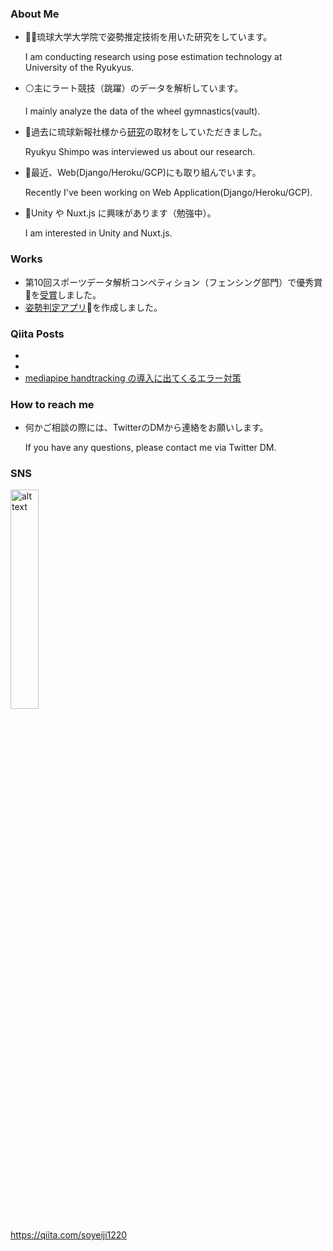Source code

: <!--
**ai-coach-eiji/ai-coach-eiji** is a ✨ _special_ ✨ repository because its `README.md` (this file) appears on your GitHub profile.

Here are some ideas to get you started:

- 🔭 I’m currently working on ...
- 🌱 I’m currently learning ...
- 👯 I’m looking to collaborate on ...
- 🤔 I’m looking for help with ...
- 💬 Ask me about ...
- 📫 How to reach me: ...
- 😄 Pronouns: ...
- ⚡ Fun fact: ...
-->

### About Me

- 🧑‍🎓琉球大学大学院で姿勢推定技術を用いた研究をしています。

     I am conducting research using pose estimation technology at University of the Ryukyus.


- ⚪主にラート競技（跳躍）のデータを解析しています。

     I mainly analyze the data of the wheel gymnastics(vault).
 

- 📰過去に琉球新報社様から[研究](https://ryukyushimpo.jp/news/entry-985832.html)の取材をしていただきました。

     Ryukyu Shimpo was interviewed us about our research.
 

- 🔆最近、Web(Django/Heroku/GCP)にも取り組んでいます。

     Recently I've been working on Web Application(Django/Heroku/GCP).
 

- 🔰Unity や Nuxt.js に興味があります（勉強中）。

     I am interested in Unity and Nuxt.js.


### Works

- 第10回スポーツデータ解析コンペティション（フェンシング部門）で優秀賞🥇を[受賞](https://ryukyushimpo.jp/news/entry-1297836.html)しました。
- [姿勢判定アプリ](https://ai-coach-eiji-handstand-v2.herokuapp.com/)🤸を作成しました。


### Qiita Posts

-
-
- [mediapipe handtracking の導入に出てくるエラー対策](https://qiita.com/soyeiji1220/items/732d125a35dd26d89036)


### How to reach me

- 何かご相談の際には、TwitterのDMから連絡をお願いします。

  If you have any questions, please contact me via Twitter DM. 


### SNS
[<img src="https://user-images.githubusercontent.com/81530619/113411481-d468bc80-93f0-11eb-8157-c5b954ac473c.png" alt="alt text" width="30%" height="30%">](https://twitter.com/1220castillo)

https://qiita.com/soyeiji1220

*What needs to be done:* Without including any picture, repeat the data exactly.

*Answer to this task:*
Source code

: <!--
**ai-coach-eiji/ai-coach-eiji** is a ✨ _special_ ✨ repository because its `README.md` (this file) appears on your GitHub profile.

Here are some ideas to get you started:

- 🔭 I’m currently working on ...
- 🌱 I’m currently learning ...
- 👯 I’m looking to collaborate on ...
- 🤔 I’m looking for help with ...
- 💬 Ask me about ...
- 📫 How to reach me: ...
- 😄 Pronouns: ...
- ⚡ Fun fact: ...
-->

### About Me

- 🧑‍🎓琉球大学大学院で姿勢推定技術を用いた研究をしています。

     I am conducting research using pose estimation technology at University of the Ryukyus.


- ⚪主にラート競技（跳躍）のデータを解析しています。

     I mainly analyze the data of the wheel gymnastics(vault).
 

- 📰過去に琉球新報社様から[研究](https://ryukyushimpo.jp/news/entry-985832.html)の取材をしていただきました。

     Ryukyu Shimpo was interviewed us about our research.
 

- 🔆最近、Web(Django/Heroku/GCP)にも取り組んでいます。

     Recently I've been working on Web Application(Django/Heroku/GCP).
 

- 🔰Unity や Nuxt.js に興味があります（勉強中）。

     I am interested in Unity and Nuxt.js.


### Works

- 第10回スポーツデータ解析コンペティション（フェンシング部門）で優秀賞🥇を[受賞](https://ryukyushimpo.jp/news/entry-1297836.html)しました。
- [姿勢判定アプリ](https://ai-coach-eiji-handstand-v2.herokuapp.com/)🤸を作成しました。


### Qiita Posts

-
-
- [mediapipe handtracking の導入に出てくるエラー対策](https://qiita.com/soyeiji1220/items/732d125a35dd26d89036)


### How to reach me

- 何かご相談の際には、TwitterのDMから連絡をお願いします。

  If you have any questions, please contact me via Twitter DM. 


### SNS
[<img src="https://user-images.githubusercontent.com/81530619/113411481-d468bc80-93f0-11eb-8157-c5b954ac473c.png" alt="alt text" width="30%" height="30%">](https://twitter.com/1220castillo)

https://qiita.com/soyeiji1220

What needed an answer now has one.